In this study, we observed positive (urinary DMA and TAs) associations with cord blood mtDNAcn. Prior surveys have shown that people in arsenic-exposed areas have higher mtDNAcn (Ameer et al. 2016; Lou et al. 2022; Sanyal et al. 2018). To our knowledge, only one study in Belgium has shown that cord blood TAs were linked to an elevated placental mtDNAcn (Vriens et al. 2017). Increased mtDNAcn manifests enhanced mitochondrial biogenesis resulting in cell aberrant proliferation (Lee et al. 2011, Malik and Czajka 2013, Wei and Lee 2002). Previous experimental surveys have displayed that low-level arsenic exposure enhanced mitochondrial biogenesis (Lee et al. 2011; Lou et al. 2022). Lee et al. found that primary keratinocytes treated with arsenic at concentrations lower than 1.0 µmol/L exhibited increased cell proliferation and mitochondrial biogenesis (Lee et al. 2011). Luo et al. found mtDNAcn in human hepatocyte L-02 cells treated with a low dose of iAs3+ (0.2 µmol/L) increased by more than 50% (Lou et al. 2022). Some surveys have reported that mtDNAcn increases with ROS to compensate for mtDNA lesions (Lee et al. 2000a; Liu et al. 2006; Wei et al. 2001). As a noted ROS stimulus, arsenic induces several types of ROS production, like peroxyl radicals, superoxide anion radicals, hydroxyl radicals, and hydrogen peroxide (Banerjee et al. 2011; Lynn et al. 2000). Little research has documented arsenite’s capability to promote mitochondrial ROS generation (Liu et al. 2005; Partridge et al. 2007). When ROS damaged mtDNA, reinforced mitochondrial biogenesis could increase mtDNAcn to make amends for mitochondrial malfunction (Giordano et al. 2014; Lee et al. 2000b). Nevertheless, excessive ROS might bring about declined mtDNA synthesis (Hou et al. 2010). Maintaining mtDNAcn in response to ROS induced by different pollutants remains unclear. Further surveys based on prospective cohorts and ingeniously designed toxicological surveys are needed to elucidate the toxic mechanism for arsenic species. Our findings also showed a possibly enhanced susceptibility to arsenic species exposure in the third trimester. Probable explanations might be variations in arsenic metabolite concentrations across pregnancy or chronic arsenic toxicity in mitochondria (Partridge et al. 2007). More studies are warranted to determine possible windows of prenatal exposure to arsenic species.

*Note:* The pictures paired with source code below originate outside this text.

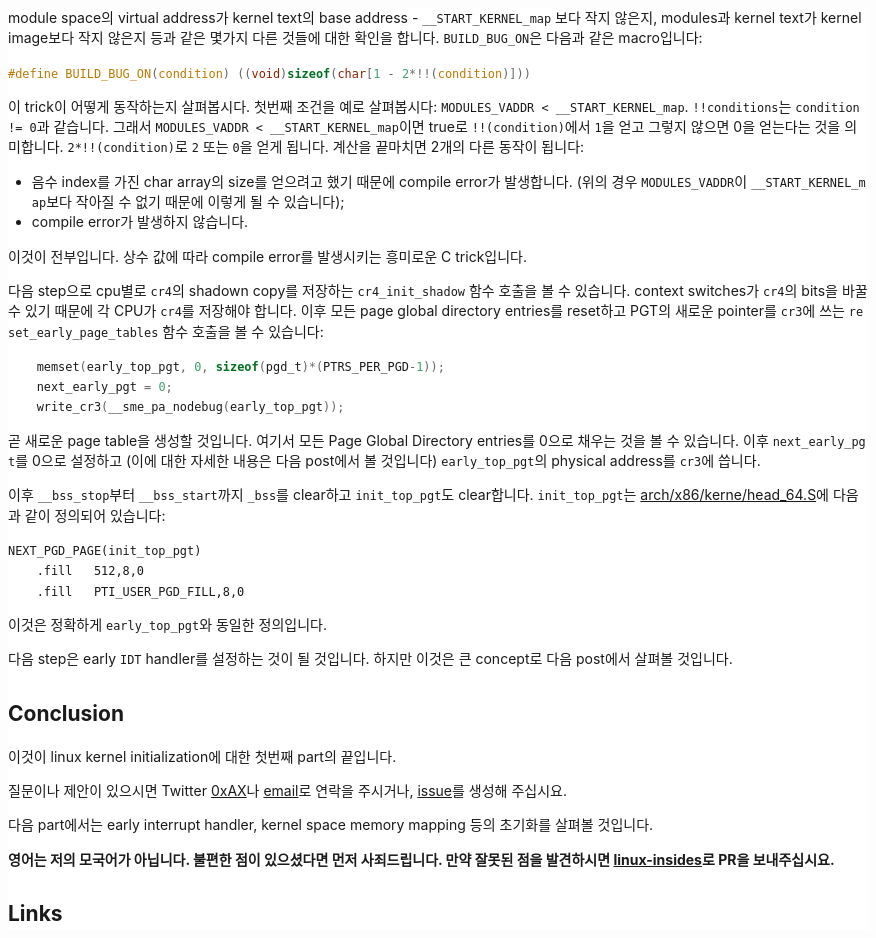 module space의 virtual address가 kernel text의 base address - `__START_KERNEL_map` 보다 작지 않은지, modules과 kernel text가 kernel image보다 작지 않은지 등과 같은 몇가지 다른 것들에 대한 확인을 합니다. `BUILD_BUG_ON`은 다음과 같은 macro입니다:

```C
#define BUILD_BUG_ON(condition) ((void)sizeof(char[1 - 2*!!(condition)]))
```

이 trick이 어떻게 동작하는지 살펴봅시다. 첫번째 조건을 예로 살펴봅시다: `MODULES_VADDR < __START_KERNEL_map`. `!!conditions`는 `condition != 0`과 같습니다. 그래서 `MODULES_VADDR < __START_KERNEL_map`이면 true로 `!!(condition)`에서 `1`을 얻고 그렇지 않으면 0을 얻는다는 것을 의미합니다. `2*!!(condition)`로 `2` 또는 `0`을 얻게 됩니다. 계산을 끝마치면 2개의 다른 동작이 됩니다:

* 음수 index를 가진 char array의 size를 얻으려고 했기 때문에 compile error가 발생합니다. (위의 경우 `MODULES_VADDR`이 `__START_KERNEL_map`보다 작아질 수 없기 때문에 이렇게 될 수 있습니다);
* compile error가 발생하지 않습니다.

이것이 전부입니다. 상수 값에 따라 compile error를 발생시키는 흥미로운 C trick입니다.

다음 step으로 cpu별로 `cr4`의 shadown copy를 저장하는 `cr4_init_shadow` 함수 호출을 볼 수 있습니다. context switches가 `cr4`의 bits을 바꿀수 있기 때문에 각 CPU가 `cr4`를 저장해야 합니다. 이후 모든 page global directory entries를 reset하고 PGT의 새로운 pointer를 `cr3`에 쓰는 `reset_early_page_tables` 함수 호출을 볼 수 있습니다:

```C
	memset(early_top_pgt, 0, sizeof(pgd_t)*(PTRS_PER_PGD-1));
	next_early_pgt = 0;
	write_cr3(__sme_pa_nodebug(early_top_pgt));
```

곧 새로운 page table을 생성할 것입니다. 여기서 모든 Page Global Directory entries를 0으로 채우는 것을 볼 수 있습니다. 이후 `next_early_pgt`를 0으로 설정하고 (이에 대한 자세한 내용은 다음 post에서 볼 것입니다) `early_top_pgt`의 physical address를 `cr3`에 씁니다.

이후 `__bss_stop`부터 `__bss_start`까지 `_bss`를 clear하고 `init_top_pgt`도 clear합니다. `init_top_pgt`는 [arch/x86/kerne/head_64.S](https://github.com/torvalds/linux/blob/master/arch/x86/kernel/head_64.S)에 다음과 같이 정의되어 있습니다:

```assembly
NEXT_PGD_PAGE(init_top_pgt)
	.fill	512,8,0
	.fill	PTI_USER_PGD_FILL,8,0
``` 

이것은 정확하게 `early_top_pgt`와 동일한 정의입니다.

다음 step은 early `IDT` handler를 설정하는 것이 될 것입니다. 하지만 이것은 큰 concept로 다음 post에서 살펴볼 것입니다.

Conclusion
--------------------------------------------------------------------------------

이것이 linux kernel initialization에 대한 첫번째 part의 끝입니다.

질문이나 제안이 있으시면 Twitter [0xAX](https://twitter.com/0xAX)나 [email](anotherworldofworld@gmail.com)로 연락을 주시거나, [issue](https://github.com/0xAX/linux-internals/issues/new)를 생성해 주십시요.

다음 part에서는 early interrupt handler, kernel space memory mapping 등의 초기화를 살펴볼 것입니다.

**영어는 저의 모국어가 아닙니다. 불편한 점이 있으셨다면 먼저 사죄드립니다. 만약 잘못된 점을 발견하시면 [linux-insides](https://github.com/0xAX/linux-internals)로 PR을 보내주십시요.**

Links
--------------------------------------------------------------------------------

So far, this is the first report on connections between maternal arsenic species and cord blood mtDNAcn, using repeated measurements. Notwithstanding, some disadvantages could not be ignored. First, it was not possible to eliminate the residual confounding by other unmeasured factors, like the lack of cell-type data for cord blood mtDNAcn. Blood samples used to quantify mtDNAcn consist of different cell types, and mtDNAcn in diverse immune cells vary (Hurtado-Roca et al. 2016). Equally, mtDNAcn is estimated according to genomic DNA originating from the buffy coat, which is confounded by both cell type distributions and contaminating platelets (Rausser et al. 2021). The lack of data on platelet count in the cord blood samples might result in the overestimation of leukocyte mtDNAcn quantification in consideration of high levels of mtDNA, not nuclear DNA, in platelets (Hurtado-Roca et al. 2016; Urata et al. 2008). Second, oxidative stress biomarkers in cord blood samples were not determined, which were associated with mitochondrial function (Liu et al. 2003). Finally, all participants in this survey were Chinese, which limited external generalizability to other populations. Further surveys of different people are suggested to confirm our findings.

Conclusion

In this prospective pre-birth cohort from Wuhan, China, DMA and TA exposure in the third trimester was linked to elevated cord blood mtDNAcn. Our findings provided epidemiological data on mtDNA as a target of metals and emphasized a possible complicated part of arsenic specie in pathways of disease. Additional surveys are demanded to shed light on the molecular pathways involved in cord blood mtDNA damage induced by maternal methylated arsenic exposure.